James D. Bjorken
Wolf Prize Laureate in Physics 2015
James D. Bjorken
Affiliation at the time of the award:
Stanford University, USA
“for predicting scaling in deep inelastic scattering, leading to identification of nucleon’s pointlike constituents”.
This year’s Wolf prize in physics is awarded to two researchers who made fundamental contributions toward understanding the structure of the Universe at the very smallest and the very largest sizes.
The strong force is responsible for the existence of protons and neutrons and for holding them together in atomic nuclei. It is also responsible for over 99% of the atoms’ mass. Bjorken made a crucial contribution for elucidating the nature of the strong force. In 1967 Bjorken predicted that electrons scattering violently off protons would exhibit the so-called scaling behavior, as if they were interacting with pointlike, charged and quasi-free particles inside the nucleon. At the time this was a very counterintuitive and radical idea. Yet, subsequent experiments, carried in 1968/69 at the Stanford Linear Accelerator Center (SLAC), provided a stunning confirmation for Bjorken’s scaling prediction. The leaders of the SLAC experiments, Jerome Friedmann, Henry Kendall and Richard Taylor were recognized by the 1990 Nobel Prize in Physics, for providing the experimental proof for the existence of quarks – the pointlike constituents of the nucleon.
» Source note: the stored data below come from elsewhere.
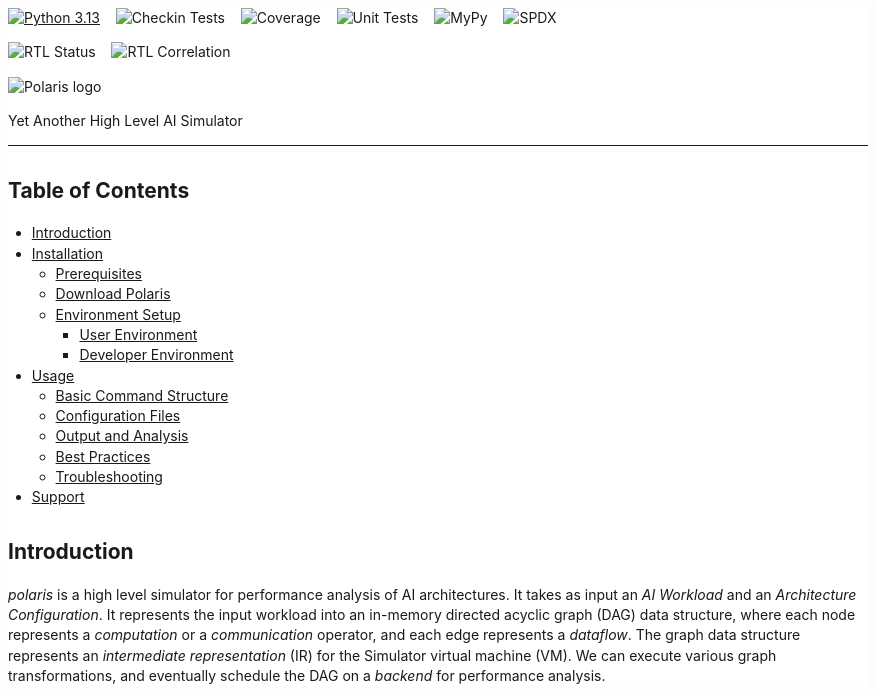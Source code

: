 [![Python 3.13](https://img.shields.io/badge/python-3.13-blue.svg)](https://www.python.org/downloads/release/python-3132/)
&nbsp;&nbsp;&nbsp;![Checkin Tests](https://github.com/tenstorrent/polaris/actions/workflows/checkin_tests.yml/badge.svg?branch=main)
&nbsp;&nbsp;&nbsp;![Coverage](https://img.shields.io/endpoint?url=https://gist.githubusercontent.com/ssapreTT/c230835a5065366c13d3bbfb79f23bf6/raw/polaris_coverage_badge.json)
&nbsp;&nbsp;&nbsp;![Unit Tests](https://img.shields.io/endpoint?url=https://gist.githubusercontent.com/ssapreTT/c230835a5065366c13d3bbfb79f23bf6/raw/polaris_tests_badge.json)
&nbsp;&nbsp;&nbsp;![MyPy](https://img.shields.io/endpoint?url=https://gist.githubusercontent.com/ssapreTT/c230835a5065366c13d3bbfb79f23bf6/raw/polaris_mypy_status.json)
&nbsp;&nbsp;&nbsp;![SPDX](https://img.shields.io/endpoint?url=https://gist.githubusercontent.com/ssapreTT/c230835a5065366c13d3bbfb79f23bf6/raw/polaris_spdx_status.json)

![RTL Status](https://img.shields.io/endpoint?url=https://gist.githubusercontent.com/ssapreTT/c230835a5065366c13d3bbfb79f23bf6/raw/polaris_rtl_scurve_status.json)
&nbsp;&nbsp;&nbsp;![RTL Correlation](https://img.shields.io/endpoint?url=https://gist.githubusercontent.com/ssapreTT/c230835a5065366c13d3bbfb79f23bf6/raw/polaris_rtl_scurve_ratio_geomean.json)

<img alt="Polaris logo" src="doc/polaris_logo.png" height="200">
</picture>

<p>
Yet Another High Level AI Simulator
</p>

</div>

----

## Table of Contents
- [Introduction](#introduction)
- [Installation](#installation)
  - [Prerequisites](#prerequisites)
  - [Download Polaris](#download-polaris)
  - [Environment Setup](#environment-setup)
    - [User Environment](#user-environment)
    - [Developer Environment](#developer-environment)
- [Usage](#usage)
  - [Basic Command Structure](#basic-command-structure)
  - [Configuration Files](#configuration-files)
  - [Output and Analysis](#output-and-analysis)
  - [Best Practices](#best-practices)
  - [Troubleshooting](#troubleshooting)
- [Support](#support)

## Introduction
*polaris* is a high level simulator for performance analysis of AI architectures. It takes as input an *AI Workload* and an *Architecture Configuration*. It represents the input workload into an in-memory directed acyclic graph (DAG) data structure, where each node represents a *computation* or a *communication* operator, and each edge represents a *dataflow*. The graph data structure represents an *intermediate representation* (IR) for the Simulator virtual machine (VM). We can execute various graph transformations, and eventually schedule the DAG on a *backend* for performance analysis.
Following the experimental success of Bjorken’s scaling laws, theorists embarked on a quest for a fundamental quantum theory which exhibits scaling. In 1973 David Gross, Frank Wilczek and H. David Politzer discovered that a theory now known as Quantum Chromodynamics (QCD) possesses the required property, namely that the force between quarks goes down as they get closer, so that at small distance they behave as if they were free. This property is now known as “asymptotic freedom”. In 2004 Gross, Wilczek and Politzer were awarded the Nobel Physics Prize for their discovery. QCD was validated in detail by extensive experiments as the theory of Strong Interactions.
The prevailing view today is that all fundamental interactions in Nature, with possible exception of gravity, are described by theories whose mathematical structure is analogous to QCD. Such theories are known as non-abelian gauge theories. Thus in retrospective, Bjorken’s scaling not only led to the discovery of quarks, but also pointed the direction toward the mathematical framework governing all fundamental interactions.